John Williams of Shadow Statistics has updated his forecast for when we could have a currency crisis and enter into hyperinflation based on the deficits and GAAP (Generally Accepted Accounting Practices) he sees hyperinflation as a distinct possibility within the next 12 months.
Reality: “Our biggest deficit is a leadership deficit”, this according to David Walker.
Delusion: Secretary of Treasury Geithner says the recession is over.
President Obama agrees.
Upon receiving the Nobel Peace Prize he has focused on adding expenses to our two wars, seven and eight years long now, which are looking more and more like Vietnam every day. A good leader would have declared victory, and packed up. I admire the US military, but the bottom line is if Gangas Kahn, Napoleon and Russia couldn’t win then a 98 pound dripping wet Commander-in-Chief with no military experience stands no chance at all.
Bribing the Talaban with US tax dollars isn’t going to tip the scales in our favor either.
He also sees Health Care and Cap and Tax as the most important issues. Two more nails in the nation’s economic coffin and one giant blundering pallbearers step into the grave itself.
Is David Walker wrong about the leadership deficit?
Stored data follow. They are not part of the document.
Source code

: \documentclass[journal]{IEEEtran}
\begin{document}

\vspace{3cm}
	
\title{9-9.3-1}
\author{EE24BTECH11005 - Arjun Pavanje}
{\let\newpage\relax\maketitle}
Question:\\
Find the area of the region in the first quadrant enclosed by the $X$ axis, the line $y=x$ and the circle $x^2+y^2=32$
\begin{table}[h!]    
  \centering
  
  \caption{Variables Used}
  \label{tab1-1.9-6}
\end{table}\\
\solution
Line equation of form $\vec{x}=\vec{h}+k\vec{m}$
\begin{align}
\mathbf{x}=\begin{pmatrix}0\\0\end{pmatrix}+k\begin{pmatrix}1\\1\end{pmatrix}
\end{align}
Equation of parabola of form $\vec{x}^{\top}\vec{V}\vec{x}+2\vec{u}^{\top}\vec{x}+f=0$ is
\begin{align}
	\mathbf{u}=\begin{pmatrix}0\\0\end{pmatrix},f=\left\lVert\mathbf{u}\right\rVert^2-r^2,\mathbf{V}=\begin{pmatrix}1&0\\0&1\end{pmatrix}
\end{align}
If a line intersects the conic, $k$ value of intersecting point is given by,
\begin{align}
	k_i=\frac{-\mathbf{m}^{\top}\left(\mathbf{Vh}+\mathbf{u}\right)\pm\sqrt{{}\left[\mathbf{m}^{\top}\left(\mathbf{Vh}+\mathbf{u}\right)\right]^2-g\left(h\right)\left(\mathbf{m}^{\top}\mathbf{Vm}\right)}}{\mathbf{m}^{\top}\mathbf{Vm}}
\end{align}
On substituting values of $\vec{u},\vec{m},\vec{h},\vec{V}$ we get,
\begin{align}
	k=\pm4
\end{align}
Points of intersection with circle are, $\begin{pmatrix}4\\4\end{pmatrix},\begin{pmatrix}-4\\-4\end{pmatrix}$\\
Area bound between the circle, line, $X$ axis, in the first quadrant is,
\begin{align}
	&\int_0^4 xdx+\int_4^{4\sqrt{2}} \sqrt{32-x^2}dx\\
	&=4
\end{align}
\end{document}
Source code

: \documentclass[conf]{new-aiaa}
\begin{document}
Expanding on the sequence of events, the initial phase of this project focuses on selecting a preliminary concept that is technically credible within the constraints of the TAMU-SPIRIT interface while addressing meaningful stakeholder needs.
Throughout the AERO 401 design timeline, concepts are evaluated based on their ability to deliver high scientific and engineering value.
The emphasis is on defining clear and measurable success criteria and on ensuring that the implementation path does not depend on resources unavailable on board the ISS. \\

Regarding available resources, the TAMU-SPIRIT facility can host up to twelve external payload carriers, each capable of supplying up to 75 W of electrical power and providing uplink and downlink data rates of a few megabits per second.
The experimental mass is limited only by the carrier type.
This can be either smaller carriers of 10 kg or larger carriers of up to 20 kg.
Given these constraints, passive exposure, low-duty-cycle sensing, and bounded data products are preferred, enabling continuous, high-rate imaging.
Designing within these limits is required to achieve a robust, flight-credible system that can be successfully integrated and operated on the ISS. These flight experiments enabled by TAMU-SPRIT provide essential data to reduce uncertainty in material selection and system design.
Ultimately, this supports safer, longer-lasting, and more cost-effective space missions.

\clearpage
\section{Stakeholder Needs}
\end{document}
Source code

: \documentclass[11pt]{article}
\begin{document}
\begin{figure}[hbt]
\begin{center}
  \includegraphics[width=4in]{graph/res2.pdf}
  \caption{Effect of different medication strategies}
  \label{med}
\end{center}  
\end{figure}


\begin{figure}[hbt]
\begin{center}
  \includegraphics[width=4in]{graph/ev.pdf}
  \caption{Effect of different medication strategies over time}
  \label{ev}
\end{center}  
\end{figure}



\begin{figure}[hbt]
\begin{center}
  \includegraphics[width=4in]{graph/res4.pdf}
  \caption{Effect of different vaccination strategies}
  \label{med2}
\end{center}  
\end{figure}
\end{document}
No offense to the Honorable Walker, who I admire and respect a lot, but a statement and actions like these indicate – without a shadow of a doubt – that neither of these names are worthy of the the words “leadership” or “deficit”. Well meaning, misguided economically afoul creatures following the Keynesian fairytale of how things worked before they reached critical mass and began imploding – maybe. Delusional – closer. Falling under the ledger column titled insane is probably closer to reality.
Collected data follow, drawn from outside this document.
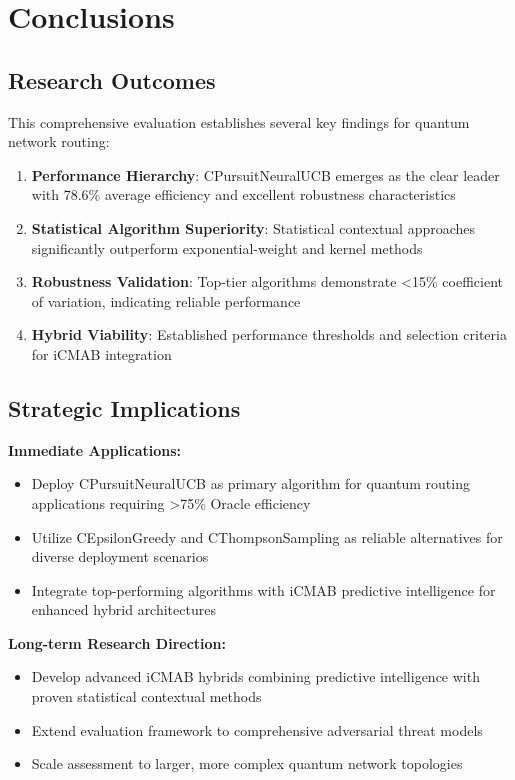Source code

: \documentclass[12pt,a4paper]{article}
\newcommand{\primarytext}[1]{\textcolor{primaryblue}{\textbf{#1}}}
\newcommand{\secondarytext}[1]{\textcolor{secondaryblue}{\textbf{#1}}}
\newcommand{\success}[1]{\textcolor{accentgreen}{\textbf{#1}}}
\begin{document}
\section{Conclusions}

\subsection{Research Outcomes}

This comprehensive evaluation establishes several key findings for quantum network routing:

\begin{enumerate}
\item \primarytext{Performance Hierarchy}: CPursuitNeuralUCB emerges as the clear leader with 78.6\% average efficiency and excellent robustness characteristics
\item \success{Statistical Algorithm Superiority}: Statistical contextual approaches significantly outperform exponential-weight and kernel methods
\item \secondarytext{Robustness Validation}: Top-tier algorithms demonstrate <15\% coefficient of variation, indicating reliable performance
\item \textbf{Hybrid Viability}: Established performance thresholds and selection criteria for iCMAB integration
\end{enumerate}

\subsection{Strategic Implications}

\textbf{Immediate Applications:}
\begin{itemize}
\item Deploy CPursuitNeuralUCB as primary algorithm for quantum routing applications requiring >75\% Oracle efficiency
\item Utilize CEpsilonGreedy and CThompsonSampling as reliable alternatives for diverse deployment scenarios
\item Integrate top-performing algorithms with iCMAB predictive intelligence for enhanced hybrid architectures
\end{itemize}

\textbf{Long-term Research Direction:}
\begin{itemize}
\item Develop advanced iCMAB hybrids combining predictive intelligence with proven statistical contextual methods
\item Extend evaluation framework to comprehensive adversarial threat models
\item Scale assessment to larger, more complex quantum network topologies
\end{itemize}
\end{document}
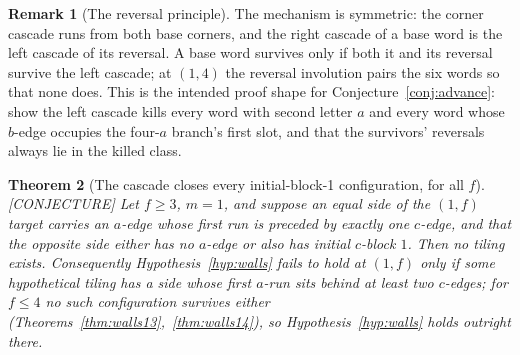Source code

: \documentclass[11pt,reqno]{amsart}
\theoremstyle{plain}
\newtheorem{theorem}{Theorem}
\theoremstyle{definition}
\newtheorem{remark}[theorem]{Remark}
\newcommand{\lab}[1]{\hfill\textnormal{\footnotesize\textsc{[#1]}}}
\begin{document}
\begin{remark}[The reversal principle]\label{rem:reversal}
The mechanism is symmetric: the corner cascade runs from both base corners, and the right cascade
of a base word is the left cascade of its reversal. A base word survives only if both it and its
reversal survive the left cascade; at $(1,4)$ the reversal involution pairs the six words so that
none does. This is the intended proof shape for Conjecture~\ref{conj:advance}: show the left
cascade kills every word with second letter $a$ and every word whose $b$-edge occupies the
four-$a$ branch's first slot, and that the survivors' reversals always lie in the killed class.
\end{remark}

\begin{theorem}[The cascade closes every initial-block-1 configuration, for all $f$]\label{thm:e1cascade}\lab{CONJECTURE}
Let $f\ge3$, $m=1$, and suppose an equal side of the $(1,f)$ target carries an $a$-edge whose first
run is preceded by exactly one $c$-edge, and that the opposite side either has no $a$-edge or also
has initial $c$-block $1$. Then no tiling exists. Consequently Hypothesis~\ref{hyp:walls} fails to
hold at $(1,f)$ only if some hypothetical tiling has a side whose first $a$-run sits behind at least
two $c$-edges; for $f\le4$ no such configuration survives either
(Theorems~\ref{thm:walls13},~\ref{thm:walls14}), so Hypothesis~\ref{hyp:walls} holds outright there.
\end{theorem}
\end{document}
Google “don’t let a crisis go to waste” and .28 seconds later the top link out of 7.5 million search results is White House Chief of Staff Rahm Emanuel. I don’t know if his name belongs scribbled in the column of the insane or if he should be nominated for the Nobel Prize of Missing the Biggest Crisis in History.
Making good, out of a bad crisis, is a super and admirable trait. Of course, the trick is that one has to have the ability to RECOGNIZE a crisis first. When you miss the biggest crisis in the history of the world — who cares what your crisis motto is.
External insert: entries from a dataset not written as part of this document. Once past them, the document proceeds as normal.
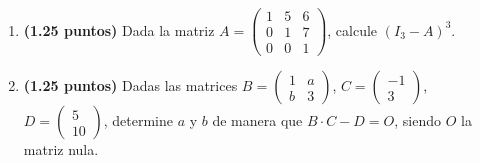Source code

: 
\begin{enumerate}[label=\alph*)]
\item \textbf{(1.25 puntos)} Dada la matriz $A=\begin{pmatrix}1&5&6\\0&1&7\\0&0&1\end{pmatrix}$, calcule $(I_3-A)^3$.
\item \textbf{(1.25 puntos)} Dadas las matrices $B=\begin{pmatrix}1&a\\b&3\end{pmatrix}$, $C=\begin{pmatrix}-1\\3\end{pmatrix}$, $D=\begin{pmatrix}5\\10\end{pmatrix}$, determine $a$ y $b$ de manera que $B\cdot C-D=O$, siendo $O$ la matriz nula.
\end{enumerate}
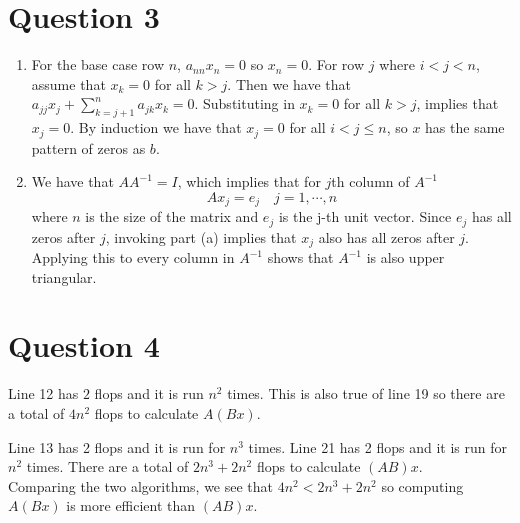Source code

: \documentclass{article}
\begin{document}
\section*{Question 3}
\begin{enumerate}
    \item For the base case row $n$, $a_{nn} x_n = 0$ so $x_n = 0$.
    For row $j$ where $i< j < n$, assume that $x_k = 0$ for all $k > j$.
    Then we have that $a_{jj}x_j + \sum_{k=j+1}^n a_{jk}x_k = 0$.
    Substituting in $x_k = 0$ for all $k > j$, implies that $x_j = 0$.
    By induction we have that $x_j = 0$ for all  $i< j \leq n$,
    so $x$ has the same pattern of zeros as $b$.
    \item We have that $AA^{-1} = I$, 
    which implies that for $j$th column of $A^{-1}$
    \[  
        Ax_j = e_j \quad j=1,\cdots, n
    \]
    where $n$ is the size of the matrix and $e_j$ is the j-th unit vector.
    Since $e_j$ has all zeros after $j$, invoking part (a)
    implies that $x_j$ also has all zeros after $j$.
    Applying this to every column in $A^{-1}$ shows that 
    $A^{-1}$ is also upper triangular.
\end{enumerate}
\newpage

\section*{Question 4}

Line 12 has $2$ flops and it is run $n^2$ times.
This is also true of line 19 so there are a total of 
$4n^2$ flops to calculate $A(Bx)$.
\newpage


Line 13 has 2 flops and it is run for $n^3$ times.
Line 21 has 2 flops and it is run for $n^2$ times.
There are a total of $2n^3 + 2n^2$ flops
to calculate $(AB)x$. \\

Comparing the two algorithms, we see that 
$4n^2 < 2n^3 + 2n^2$ so computing $A(Bx)$ is
more efficient than $(AB)x$.
\end{document}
In Summary: Instead of assembling a team of the best and brightest (about 25 economic bloggers come to mind) to lead us out of this crisis our president has put together a team of proven failures. Failures with resumes littered with contributions of creating this economic nightmare. Ben Bernake who missed and disputed the biggest bubble in the history of the universe – the housing bubble. His donation of blowing money into that bubble was second only to Sir Alan Greenspan. Larry Summers, nuked Harvard’s pension and endowment funds with a billion in derivatives and then jumped in and helped Robert Rubin and Alan Greenspan and Congress muzzle Bixley Born when she advocated derivative regulation. Recall that 1.5 trillion in derivatives blew up the economy in 2008. Remember that wave 2 (Alt-A’s and Option Arms, another 1.5 trillion dollar wave is forecasted to reach shore in Q2 of 2010).
We have 1.6 quadrillion in unregulated derivatives, at least 200 trillion of that resides at banks in the United States. As John Williams states. “You can take 100% of peoples’ income and corporate profit and you’d still be in a deficit. There’s no way you can raise enough money in taxes. Our total debt is over 12 trillion, we have 106 trillion of debt which is Enronesqly stashed off balance sheet (under the column “certifiably insane”) for “unfunded” (read: looted and long since spent by Congress) liabilities.
And we have “leaders” (read: unwitting financial terrorists) who are doing what they did to blow up the economy. The only difference from before and now is that this time they are calling it a fix this time.
No peaceful citizen relishes in the fact that they haven’t elected the best and the brightest. Somehow I can’t picture our forefathers grabbing teabags. When I ask myself what they would have done with these financial terrorist I see the vision of pitchforks and torches.
But hey: Don’t let reality ruin your day.